Я также думаю, что они, пусть и несколько необычные, но все-таки люди, просто наиболее чувствительные из них довольно рано погибают, а у остальных чувствительность с годами притупляется, и к определенному возрасту все встает «на свои места» (ведь не придуривался же, в самом деле, Лу Рид всю свою бурную молодость).
А рок-н-ролл — это всего лишь метод. И называть человека по имени метода, который он использует — по меньшей мере глупо.

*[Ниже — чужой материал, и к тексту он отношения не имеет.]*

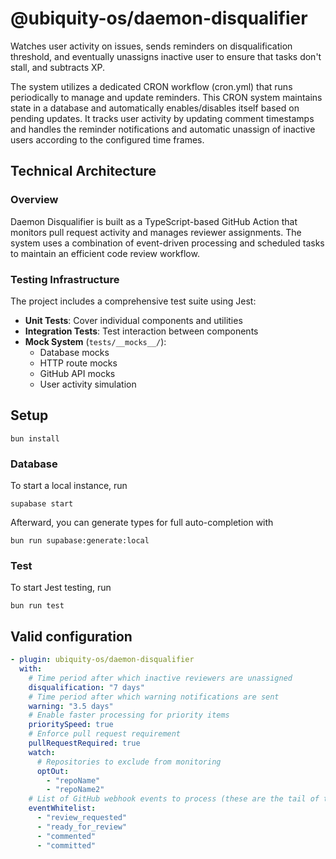 # @ubiquity-os/daemon-disqualifier

Watches user activity on issues, sends reminders on disqualification threshold, and eventually unassigns inactive user to ensure that
tasks don't stall, and subtracts XP.

The system utilizes a dedicated CRON workflow (cron.yml) that runs periodically to manage and update reminders. This CRON system maintains state in a database and automatically enables/disables itself based on pending updates. It tracks user activity by updating comment timestamps and handles the reminder notifications and automatic unassign of inactive users according to the configured time frames.

## Technical Architecture

### Overview

Daemon Disqualifier is built as a TypeScript-based GitHub Action that monitors pull request activity and manages reviewer assignments. The system uses a combination of event-driven processing and scheduled tasks to maintain an efficient code review workflow.

### Testing Infrastructure

The project includes a comprehensive test suite using Jest:

- **Unit Tests**: Cover individual components and utilities
- **Integration Tests**: Test interaction between components
- **Mock System** (`tests/__mocks__/`):
  - Database mocks
  - HTTP route mocks
  - GitHub API mocks
  - User activity simulation

## Setup

```shell
bun install
```

### Database

To start a local instance, run

```shell
supabase start
```

Afterward, you can generate types for full auto-completion with

```shell
bun run supabase:generate:local
```

### Test

To start Jest testing, run

```shell
bun run test
```

## Valid configuration

```yaml
- plugin: ubiquity-os/daemon-disqualifier
  with:
    # Time period after which inactive reviewers are unassigned
    disqualification: "7 days"
    # Time period after which warning notifications are sent
    warning: "3.5 days"
    # Enable faster processing for priority items
    prioritySpeed: true
    # Enforce pull request requirement
    pullRequestRequired: true
    watch:
      # Repositories to exclude from monitoring
      optOut:
        - "repoName"
        - "repoName2"
    # List of GitHub webhook events to process (these are the tail of the webhook event i.e. pull_request.review_requested)
    eventWhitelist:
      - "review_requested"
      - "ready_for_review"
      - "commented"
      - "committed"
```

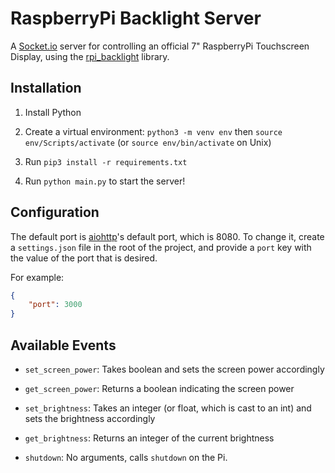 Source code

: # RaspberryPi Backlight Server

A [Socket.io](https://python-socketio.readthedocs.io/en/latest/index.html) server for controlling an official 7" RaspberryPi Touchscreen Display,
using the [rpi_backlight](https://pypi.org/project/rpi-backlight/) library.

## Installation

1. Install Python

2. Create a virtual environment: `python3 -m venv env` then `source env/Scripts/activate` (or `source env/bin/activate` on Unix)

3. Run `pip3 install -r requirements.txt`

4. Run `python main.py` to start the server!

## Configuration

The default port is [aiohttp](https://docs.aiohttp.org/en/stable/index.html)'s default port, which is 8080. To change it, create a `settings.json`
file in the root of the project, and provide a `port` key with the value of the port that is desired.

For example:

```json
{
    "port": 3000
}
```

## Available Events

- `set_screen_power`: Takes boolean and sets the screen power accordingly

- `get_screen_power`: Returns a boolean indicating the screen power

- `set_brightness`: Takes an integer (or float, which is cast to an int) and sets the brightness accordingly

- `get_brightness`: Returns an integer of the current brightness

- `shutdown`: No arguments, calls `shutdown` on the Pi.

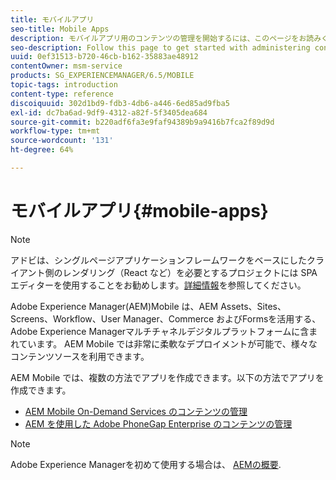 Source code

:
 ```yaml
---
title: モバイルアプリ
seo-title: Mobile Apps
description: モバイルアプリ用のコンテンツの管理を開始するには、このページをお読みください。
seo-description: Follow this page to get started with administering content for mobile apps.
uuid: 0ef31513-b720-46cb-b162-35883ae48912
contentOwner: msm-service
products: SG_EXPERIENCEMANAGER/6.5/MOBILE
topic-tags: introduction
content-type: reference
discoiquuid: 302d1bd9-fdb3-4db6-a446-6ed85ad9fba5
exl-id: dc7ba6ad-9df9-4312-a82f-5f3405dea684
source-git-commit: b220adf6fa3e9faf94389b9a9416b7fca2f89d9d
workflow-type: tm+mt
source-wordcount: '131'
ht-degree: 64%

---
```


# モバイルアプリ{#mobile-apps}

>[!NOTE]
>
>アドビは、シングルページアプリケーションフレームワークをベースにしたクライアント側のレンダリング（React など）を必要とするプロジェクトには SPA エディターを使用することをお勧めします。[詳細情報](/help/sites-developing/spa-overview.md)を参照してください。

Adobe Experience Manager(AEM)Mobile は、AEM Assets、Sites、Screens、Workflow、User Manager、Commerce およびFormsを活用する、Adobe Experience Managerマルチチャネルデジタルプラットフォームに含まれています。 AEM Mobile では非常に柔軟なデプロイメントが可能で、様々なコンテンツソースを利用できます。

AEM Mobile では、複数の方法でアプリを作成できます。以下の方法でアプリを作成できます。

* [AEM Mobile On-Demand Services のコンテンツの管理](/help/mobile/aem-mobile.md)
* [AEM を使用した Adobe PhoneGap Enterprise のコンテンツの管理](/help/mobile/administer-phonegap.md)

>[!NOTE]
>
>Adobe Experience Managerを初めて使用する場合は、 [AEMの概要](/help/sites-deploying/deploy.md).
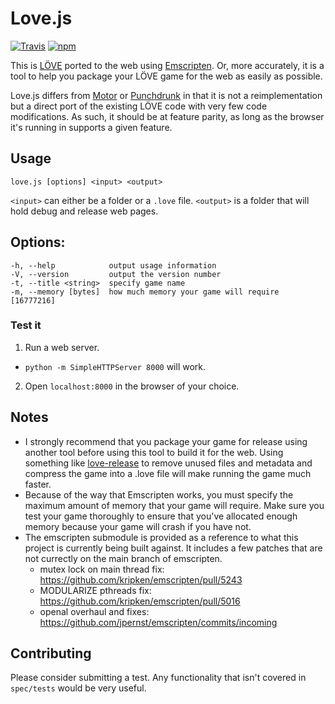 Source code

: Love.js
============
[![Travis](https://img.shields.io/travis/TannerRogalsky/love.js.svg)]() [![npm](https://img.shields.io/npm/v/love.js.svg)]()

This is [LÖVE](https://love2d.org/) ported to the web using [Emscripten](https://kripken.github.io/emscripten-site/). Or, more accurately, it is a tool to help you package your LÖVE game for the web as easily as possible.

Love.js differs from [Motor](https://github.com/rnlf/motor) or [Punchdrunk](https://github.com/TannerRogalsky/punchdrunk) in that it is not a reimplementation but a direct port of the existing LÖVE code with very few code modifications. As such, it should be at feature parity, as long as the browser it's running in supports a given feature.

## Usage
`love.js [options] <input> <output>`

`<input>` can either be a folder or a `.love` file.
`<output>` is a folder that will hold debug and release web pages.

## Options:
```
-h, --help            output usage information
-V, --version         output the version number
-t, --title <string>  specify game name
-m, --memory [bytes]  how much memory your game will require [16777216]
```

### Test it
1. Run a web server.
  - `python -m SimpleHTTPServer 8000` will work.
2. Open `localhost:8000` in the browser of your choice.

## Notes
- I strongly recommend that you package your game for release using another tool before using this tool to build it for the web. Using something like [love-release](https://github.com/MisterDA/love-release) to remove unused files and metadata and compress the game into a .love file will make running the game much faster.
- Because of the way that Emscripten works, you must specify the maximum amount of memory that your game will require. Make sure you test your game thoroughly to ensure that you've allocated enough memory because your game will crash if you have not.
- The emscripten submodule is provided as a reference to what this project is currently being built against. It includes a few patches that are not currectly on the main branch of emscripten.
  - mutex lock on main thread fix: https://github.com/kripken/emscripten/pull/5243
  - MODULARIZE pthreads fix: https://github.com/kripken/emscripten/pull/5016
  - openal overhaul and fixes: https://github.com/jpernst/emscripten/commits/incoming

## Contributing
Please consider submitting a test. Any functionality that isn't covered in `spec/tests` would be very useful.
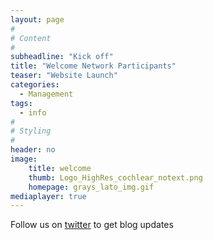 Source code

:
 ```yaml
---
layout: page
#
# Content
#
subheadline: "Kick off"
title: "Welcome Network Participants"
teaser: "Website Launch"
categories:
  - Management
tags:
  - info
#
# Styling
#
header: no
image:
    title: welcome
    thumb: Logo_HighRes_cochlear_notext.png
    homepage: grays_lato_img.gif
mediaplayer: true
---
```


Follow us on [twitter](http://twitter.com/algolistening) to get blog updates
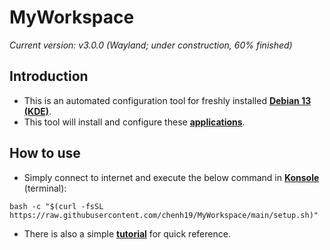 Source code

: # MyWorkspace
*Current version: v3.0.0 (Wayland; under construction, 60% finished)*  

## Introduction

- This is an automated configuration tool for freshly installed [**Debian 13 (KDE)**](https://cdimage.debian.org/debian-cd/current-live/amd64/iso-hybrid/).
- This tool will install and configure these [**applications**](https://github.com/chenh19/MyWorkspace/blob/main/list.md).

## How to use

- Simply connect to internet and execute the below command in [**Konsole**](https://konsole.kde.org/) (terminal): 
```
bash -c "$(curl -fsSL https://raw.githubusercontent.com/chenh19/MyWorkspace/main/setup.sh)"
```
- There is also a simple [**tutorial**](https://chenh19.github.io/MyWorkspace/) for quick reference.
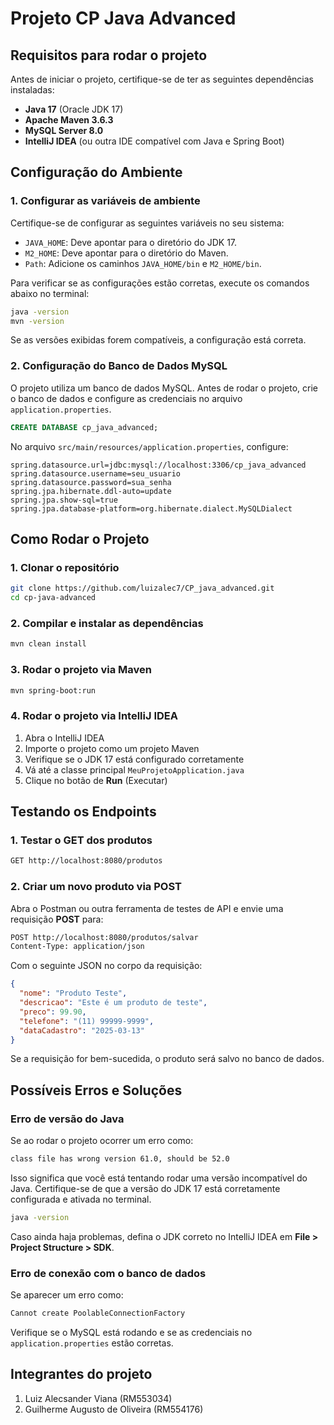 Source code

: # Projeto CP Java Advanced

## Requisitos para rodar o projeto

Antes de iniciar o projeto, certifique-se de ter as seguintes dependências instaladas:

- **Java 17** (Oracle JDK 17)
- **Apache Maven 3.6.3**
- **MySQL Server 8.0**
- **IntelliJ IDEA** (ou outra IDE compatível com Java e Spring Boot)

## Configuração do Ambiente

### 1. Configurar as variáveis de ambiente

Certifique-se de configurar as seguintes variáveis no seu sistema:

- `JAVA_HOME`: Deve apontar para o diretório do JDK 17.
- `M2_HOME`: Deve apontar para o diretório do Maven.
- `Path`: Adicione os caminhos `JAVA_HOME/bin` e `M2_HOME/bin`.

Para verificar se as configurações estão corretas, execute os comandos abaixo no terminal:

```sh
java -version
mvn -version
```

Se as versões exibidas forem compatíveis, a configuração está correta.

### 2. Configuração do Banco de Dados MySQL

O projeto utiliza um banco de dados MySQL. Antes de rodar o projeto, crie o banco de dados e configure as credenciais no arquivo `application.properties`.

```sql
CREATE DATABASE cp_java_advanced;
```

No arquivo `src/main/resources/application.properties`, configure:

```properties
spring.datasource.url=jdbc:mysql://localhost:3306/cp_java_advanced
spring.datasource.username=seu_usuario
spring.datasource.password=sua_senha
spring.jpa.hibernate.ddl-auto=update
spring.jpa.show-sql=true
spring.jpa.database-platform=org.hibernate.dialect.MySQLDialect
```

## Como Rodar o Projeto

### 1. Clonar o repositório

```sh
git clone https://github.com/luizalec7/CP_java_advanced.git
cd cp-java-advanced
```

### 2. Compilar e instalar as dependências

```sh
mvn clean install
```

### 3. Rodar o projeto via Maven

```sh
mvn spring-boot:run
```

### 4. Rodar o projeto via IntelliJ IDEA

1. Abra o IntelliJ IDEA
2. Importe o projeto como um projeto Maven
3. Verifique se o JDK 17 está configurado corretamente
4. Vá até a classe principal `MeuProjetoApplication.java`
5. Clique no botão de **Run** (Executar)

## Testando os Endpoints

### 1. Testar o GET dos produtos

```sh
GET http://localhost:8080/produtos
```

### 2. Criar um novo produto via POST

Abra o Postman ou outra ferramenta de testes de API e envie uma requisição **POST** para:

```sh
POST http://localhost:8080/produtos/salvar
Content-Type: application/json
```

Com o seguinte JSON no corpo da requisição:

```json
{
  "nome": "Produto Teste",
  "descricao": "Este é um produto de teste",
  "preco": 99.90,
  "telefone": "(11) 99999-9999",
  "dataCadastro": "2025-03-13"
}
```

Se a requisição for bem-sucedida, o produto será salvo no banco de dados.

## Possíveis Erros e Soluções

### Erro de versão do Java

Se ao rodar o projeto ocorrer um erro como:

```sh
class file has wrong version 61.0, should be 52.0
```

Isso significa que você está tentando rodar uma versão incompatível do Java. Certifique-se de que a versão do JDK 17 está corretamente configurada e ativada no terminal.

```sh
java -version
```

Caso ainda haja problemas, defina o JDK correto no IntelliJ IDEA em **File > Project Structure > SDK**.

### Erro de conexão com o banco de dados

Se aparecer um erro como:

```sh
Cannot create PoolableConnectionFactory
```

Verifique se o MySQL está rodando e se as credenciais no `application.properties` estão corretas.

## Integrantes do projeto

1. Luiz Alecsander Viana (RM553034)
2. Guilherme Augusto de Oliveira (RM554176)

Я вовсе не пытаюсь приобщиться, так сказать, к лику, но все-таки приведу пример из собственной жизни: мне было лет пятнадцать, и я все время спорил со своим приятелем, класснейшим гитаристом (он был лет на десять старше). С детской непосредственностью я доказывал ему, что похую, на какой гитаре играть — у Блэкмора, мол, и наше шиховское бревно запоет. Он соглашался, что сейчас, может, и запоет, но если бы он на нем учился играть, то делал бы это до сих пор. Я протестовал.
Оглядываясь назад, я понимаю теперь, отчего я говорил такие глупости. Где-то в глубине души я спорил не о гитаре — для меня уже, видно, тогда дело было не в ней. Меня интересовала суть, а вовсе не то, как она будет подана (экий я крутой был в юности).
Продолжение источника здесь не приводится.